Today, in a rainy Las Vegas, we got to find out more on some other new services released at AWS Re:Invent.
One particularly interesting offering is Amazon Kendra, an enterprise search service powered by machine learning. The service indexes all sorts of information such as files, web sites, Sharepoint, databases, etc. and allows the user to search using natural language.
A demo of the system showed a search containing the phrase “Where is the IT Helpdesk”. A normal enterprise search system returns various keyword matches but does not understand that we are looking for the location of the IT Helpdesk. With the same search undertaken on Amazon Kendra it searched some company documents and return some text outlining that the IT Helpdesk was on the 1st floor of the demo company. The machine learning capabilities seem to provide some significant improvements in returning search result which are more relevant to the user. It will be an interesting technology to investigate further.
Another interesting service also introduced and again using machine learning was Amazon Fraud Detector. This service simplifies detecting fraud in transactions. The user provides email addresses, IP addresses, and other historical transaction and account registration data, along with other indicators of fraudulent/non-fraudulent transactions.
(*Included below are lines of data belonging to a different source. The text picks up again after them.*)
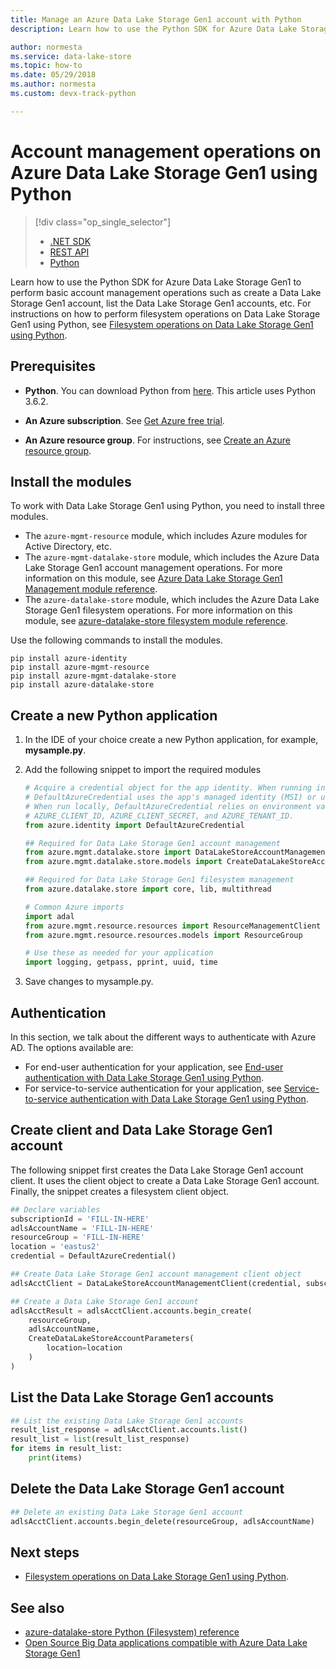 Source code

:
 ```yaml
---
title: Manage an Azure Data Lake Storage Gen1 account with Python
description: Learn how to use the Python SDK for Azure Data Lake Storage Gen1 account management operations.

author: normesta
ms.service: data-lake-store
ms.topic: how-to
ms.date: 05/29/2018
ms.author: normesta
ms.custom: devx-track-python

---
```


# Account management operations on Azure Data Lake Storage Gen1 using Python
> [!div class="op_single_selector"]
> * [.NET SDK](data-lake-store-get-started-net-sdk.md)
> * [REST API](data-lake-store-get-started-rest-api.md)
> * [Python](data-lake-store-get-started-python.md)
>
>

Learn how to use the Python SDK for Azure Data Lake Storage Gen1 to perform basic account management operations such as create a Data Lake Storage Gen1 account, list the Data Lake Storage Gen1 accounts, etc. For instructions on how to perform filesystem operations on Data Lake Storage Gen1 using Python, see [Filesystem operations on Data Lake Storage Gen1 using Python](data-lake-store-data-operations-python.md).

## Prerequisites

* **Python**. You can download Python from [here](https://www.python.org/downloads/). This article uses Python 3.6.2.

* **An Azure subscription**. See [Get Azure free trial](https://azure.microsoft.com/pricing/free-trial/).

* **An Azure resource group**. For instructions, see [Create an Azure resource group](../azure-resource-manager/management/manage-resource-groups-portal.md).

## Install the modules

To work with Data Lake Storage Gen1 using Python, you need to install three modules.

* The `azure-mgmt-resource` module, which includes Azure modules for Active Directory, etc.
* The `azure-mgmt-datalake-store` module, which includes the Azure Data Lake Storage Gen1 account management operations. For more information on this module, see [Azure Data Lake Storage Gen1 Management module reference](/python/api/azure-mgmt-datalake-store/).
* The `azure-datalake-store` module, which includes the Azure Data Lake Storage Gen1 filesystem operations. For more information on this module, see [azure-datalake-store filesystem module reference](/python/api/azure-datalake-store/azure.datalake.store.core/).

Use the following commands to install the modules.

```console
pip install azure-identity
pip install azure-mgmt-resource
pip install azure-mgmt-datalake-store
pip install azure-datalake-store
```

## Create a new Python application

1. In the IDE of your choice create a new Python application, for example, **mysample.py**.

2. Add the following snippet to import the required modules

	```python
	# Acquire a credential object for the app identity. When running in the cloud,
	# DefaultAzureCredential uses the app's managed identity (MSI) or user-assigned service principal.
	# When run locally, DefaultAzureCredential relies on environment variables named
	# AZURE_CLIENT_ID, AZURE_CLIENT_SECRET, and AZURE_TENANT_ID.
	from azure.identity import DefaultAzureCredential

	## Required for Data Lake Storage Gen1 account management
	from azure.mgmt.datalake.store import DataLakeStoreAccountManagementClient
	from azure.mgmt.datalake.store.models import CreateDataLakeStoreAccountParameters

	## Required for Data Lake Storage Gen1 filesystem management
	from azure.datalake.store import core, lib, multithread

	# Common Azure imports
	import adal
	from azure.mgmt.resource.resources import ResourceManagementClient
	from azure.mgmt.resource.resources.models import ResourceGroup

	# Use these as needed for your application
	import logging, getpass, pprint, uuid, time
	```

3. Save changes to mysample.py.

## Authentication

In this section, we talk about the different ways to authenticate with Azure AD. The options available are:

* For end-user authentication for your application, see [End-user authentication with Data Lake Storage Gen1 using Python](data-lake-store-end-user-authenticate-python.md).
* For service-to-service authentication for your application, see [Service-to-service authentication with Data Lake Storage Gen1 using Python](data-lake-store-service-to-service-authenticate-python.md).

## Create client and Data Lake Storage Gen1 account

The following snippet first creates the Data Lake Storage Gen1 account client. It uses the client object to create a Data Lake Storage Gen1 account. Finally, the snippet creates a filesystem client object.

```python
## Declare variables
subscriptionId = 'FILL-IN-HERE'
adlsAccountName = 'FILL-IN-HERE'
resourceGroup = 'FILL-IN-HERE'
location = 'eastus2'
credential = DefaultAzureCredential()

## Create Data Lake Storage Gen1 account management client object
adlsAcctClient = DataLakeStoreAccountManagementClient(credential, subscription_id=subscriptionId)

## Create a Data Lake Storage Gen1 account
adlsAcctResult = adlsAcctClient.accounts.begin_create(
	resourceGroup,
	adlsAccountName,
	CreateDataLakeStoreAccountParameters(
		location=location
	)
)
```

	
## List the Data Lake Storage Gen1 accounts

```python
## List the existing Data Lake Storage Gen1 accounts
result_list_response = adlsAcctClient.accounts.list()
result_list = list(result_list_response)
for items in result_list:
    print(items)
```

## Delete the Data Lake Storage Gen1 account

```python
## Delete an existing Data Lake Storage Gen1 account
adlsAcctClient.accounts.begin_delete(resourceGroup, adlsAccountName)
```
	

## Next steps
* [Filesystem operations on Data Lake Storage Gen1 using Python](data-lake-store-data-operations-python.md).

## See also

* [azure-datalake-store Python (Filesystem) reference](/python/api/azure-datalake-store/azure.datalake.store.core)
* [Open Source Big Data applications compatible with Azure Data Lake Storage Gen1](data-lake-store-compatible-oss-other-applications.md)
A machine learning model, trained on this historic data, is then fed new transactions and indicate whether the new transaction is fraudulent or not. The technology is built around the same concepts used by Amazon themselves in their traditional e-commerce business.
Again with Amazon Fraud Detector we’re seeing the packaging of complex machine learning applications into easier to use, packaged services.
Finally another new service which is slightly longer term in it’s ambition is Amazon Braket. This service allows quantum computing algorithms to be programmed and simulated on the cloud. We’re beginning to see quantum computing making progress and services like Braket allow interested parties to get some experience and prepare for this new computing paradigm.